Durch ihre doppelte Sammlungsgeschichte verfügt die Neue Nationalgalerie Berlin über Bestände, an denen die politischen und gesellschaftlichen Spannungen im Nachkriegseuropa abgelesen werden können: Vierzig Jahre lang wurde in den beiden Teilen Berlins jene Kunst angekauft, die zwei unterschiedliche Gesellschaftssysteme jeweils für sammelnswert erachteten. Mit der Wiedervereinigung Deutschlands wurden so auch zwei unterschiedliche, ja, widerstreitende Vorstellungen davon, was Kunst sein kann oder soll, zusammengeführt.

Ein immenses ästhetisches, aber auch ideologisches Kapital, aus dem das Haus nun schöpfen kann, das aber auch einiges Konfliktpotential birgt: Als 1993 Bestände aus der Alten Nationalgalerie in Ostberlin, dem zentralen Museum für Gegenwartskunst in der DDR, präsentiert wurden, entfachte sich ein regelrechter Bilderstreit um die Aufwertung früherer Staatskünstler und die Nichtbeachtung unabhängiger Positionen aus der DDR. Letztere fehlten selbstredend im Bestand (Ost) – und fehlen großteils auch heute noch.

USA als starker Einfluß auf westlichen Kunstmarkt

Auch die aktuelle Ausstellung zeigt nun Werke aus der Phase der Teilung Deutschlands und des Kalten Krieges: In ihr verschrieb sich die DDR dem Sozialistischen Realismus sowjetischer Prägung mit Bildprogrammen, die den Aufbau des sozialistischen Staates propagierten. Während in der BRD die „Weltsprache Abstraktion“ als Verheißung einer von der Schande des Nationalsozialismus bereinigten Zukunft in Freiheit und Demokratie galt. Damit folgte man ebenfalls einer politischen Strategie: Nicht zuletzt förderten die USA die abstrakte Kunst in Europa auch finanziell – mit dem Ziel, sie eng mit „westlicher Freiheit“ zu verknüpfen. Während der Realismus als Ausdruck sozialistisch-kommunistischer Unterdrückung festgeschrieben werden sollte.

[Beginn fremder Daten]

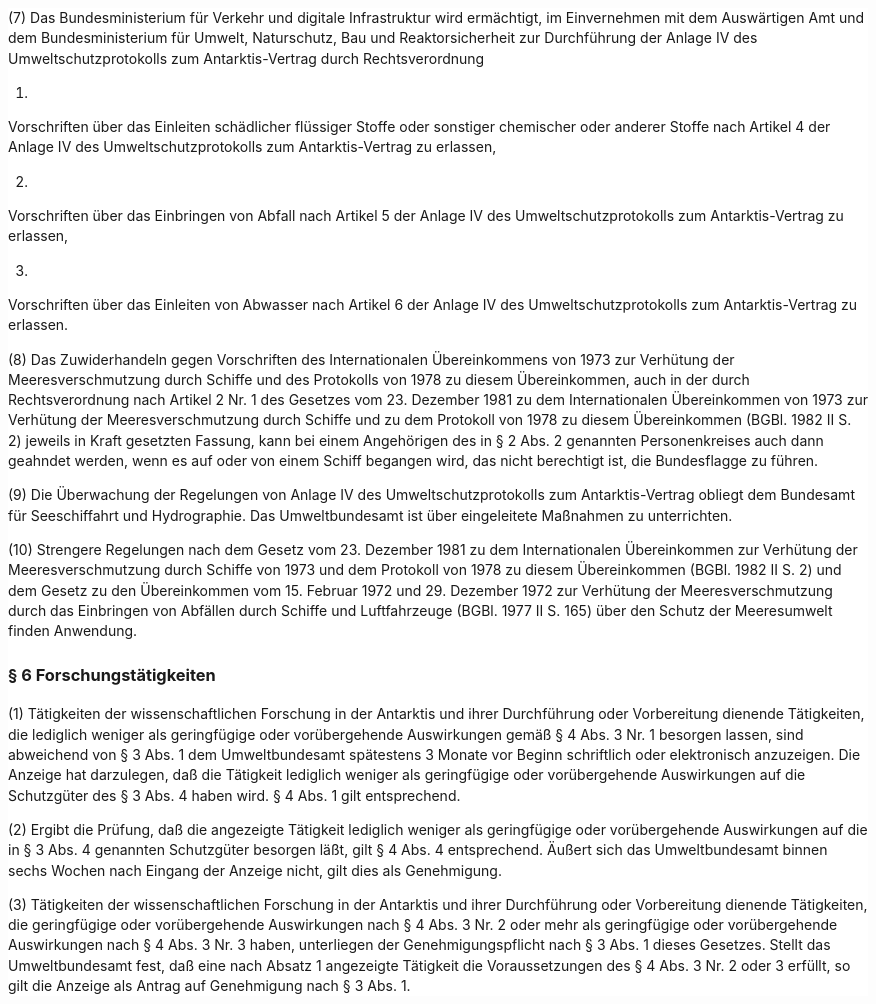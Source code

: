 (7) Das Bundesministerium für Verkehr und digitale Infrastruktur wird ermächtigt, im Einvernehmen mit dem Auswärtigen Amt und dem Bundesministerium für Umwelt, Naturschutz, Bau und Reaktorsicherheit zur Durchführung der Anlage IV des Umweltschutzprotokolls zum Antarktis-Vertrag durch Rechtsverordnung

1.  
Vorschriften über das Einleiten schädlicher flüssiger Stoffe oder sonstiger chemischer oder anderer Stoffe nach Artikel 4 der Anlage IV des Umweltschutzprotokolls zum Antarktis-Vertrag zu erlassen,

2.  
Vorschriften über das Einbringen von Abfall nach Artikel 5 der Anlage IV des Umweltschutzprotokolls zum Antarktis-Vertrag zu erlassen,

3.  
Vorschriften über das Einleiten von Abwasser nach Artikel 6 der Anlage IV des Umweltschutzprotokolls zum Antarktis-Vertrag zu erlassen.

(8) Das Zuwiderhandeln gegen Vorschriften des Internationalen Übereinkommens von 1973 zur Verhütung der Meeresverschmutzung durch Schiffe und des Protokolls von 1978 zu diesem Übereinkommen, auch in der durch Rechtsverordnung nach Artikel 2 Nr. 1 des Gesetzes vom 23. Dezember 1981 zu dem Internationalen Übereinkommen von 1973 zur Verhütung der Meeresverschmutzung durch Schiffe und zu dem Protokoll von 1978 zu diesem Übereinkommen (BGBl. 1982 II S. 2) jeweils in Kraft gesetzten Fassung, kann bei einem Angehörigen des in § 2 Abs. 2 genannten Personenkreises auch dann geahndet werden, wenn es auf oder von einem Schiff begangen wird, das nicht berechtigt ist, die Bundesflagge zu führen.

(9) Die Überwachung der Regelungen von Anlage IV des Umweltschutzprotokolls zum Antarktis-Vertrag obliegt dem Bundesamt für Seeschiffahrt und Hydrographie. Das Umweltbundesamt ist über eingeleitete Maßnahmen zu unterrichten.

(10) Strengere Regelungen nach dem Gesetz vom 23. Dezember 1981 zu dem Internationalen Übereinkommen zur Verhütung der Meeresverschmutzung durch Schiffe von 1973 und dem Protokoll von 1978 zu diesem Übereinkommen (BGBl. 1982 II S. 2) und dem Gesetz zu den Übereinkommen vom 15. Februar 1972 und 29. Dezember 1972 zur Verhütung der Meeresverschmutzung durch das Einbringen von Abfällen durch Schiffe und Luftfahrzeuge (BGBl. 1977 II S. 165) über den Schutz der Meeresumwelt finden Anwendung.

### § 6 Forschungstätigkeiten

(1) Tätigkeiten der wissenschaftlichen Forschung in der Antarktis und ihrer Durchführung oder Vorbereitung dienende Tätigkeiten, die lediglich weniger als geringfügige oder vorübergehende Auswirkungen gemäß § 4 Abs. 3 Nr. 1 besorgen lassen, sind abweichend von § 3 Abs. 1 dem Umweltbundesamt spätestens 3 Monate vor Beginn schriftlich oder elektronisch anzuzeigen. Die Anzeige hat darzulegen, daß die Tätigkeit lediglich weniger als geringfügige oder vorübergehende Auswirkungen auf die Schutzgüter des § 3 Abs. 4 haben wird. § 4 Abs. 1 gilt entsprechend.

(2) Ergibt die Prüfung, daß die angezeigte Tätigkeit lediglich weniger als geringfügige oder vorübergehende Auswirkungen auf die in § 3 Abs. 4 genannten Schutzgüter besorgen läßt, gilt § 4 Abs. 4 entsprechend. Äußert sich das Umweltbundesamt binnen sechs Wochen nach Eingang der Anzeige nicht, gilt dies als Genehmigung.

(3) Tätigkeiten der wissenschaftlichen Forschung in der Antarktis und ihrer Durchführung oder Vorbereitung dienende Tätigkeiten, die geringfügige oder vorübergehende Auswirkungen nach § 4 Abs. 3 Nr. 2 oder mehr als geringfügige oder vorübergehende Auswirkungen nach § 4 Abs. 3 Nr. 3 haben, unterliegen der Genehmigungspflicht nach § 3 Abs. 1 dieses Gesetzes. Stellt das Umweltbundesamt fest, daß eine nach Absatz 1 angezeigte Tätigkeit die Voraussetzungen des § 4 Abs. 3 Nr. 2 oder 3 erfüllt, so gilt die Anzeige als Antrag auf Genehmigung nach § 3 Abs. 1.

Wunderbar abzulesen ist dies an zwei Werken, die jedoch nicht beieinander hängen: Barnett Newmans „Who’s Afraid of Red, Yellow, and Blue IV“ (1969/70) vermittelt durch seine pulsierenden Primärfarben spirituelle Eindrücke mit fast körperlicher Wirkung und wird gern als monumentales Altarbild der westlichen Nachkriegsmoderne bezeichnet. Allerdings verleitete es 1982, kurz nach seinem umstrittenen Ankauf, einen erbosten Studenten dazu, das Bild zu attackieren – er schlug mit einer Sicherheitsabsperrung darauf ein. Zumindest ging es dabei um die Kunst und nicht um Effekthascherei.

Zur gleichen Zeit entstand Willi Sittes Gemälde „Leuna 1969“: Nicht minder großformatig zeigt es das moderne Chemiekombinat, aus dem sämtliche Spuren des Feudalkapitalismus hinweggefegt wurden zum Glücke des Arbeiters. Eine propagandistische Überhöhung des politischen Systems (Sitte gilt immerhin als „Staatskünstler“ der DDR), doch wird ihm von den Kuratoren ein Ausbrechen aus dem Sozialistischen Realismus hin zu seinem Ausstellungsnachbarn Andy Warhol bescheinigt. Dennoch: „Trotz seiner Pop-Ästhetik oder gerade deshalb ist Sittes Gemälde Leuna 1969 ein Propagandabild.“ Eine Einschätzung, die man auch heute noch auf zahlreiche künstlerische und gesellschaftliche Äußerungen anwenden sollte – nicht nur aus dem Osten stammende.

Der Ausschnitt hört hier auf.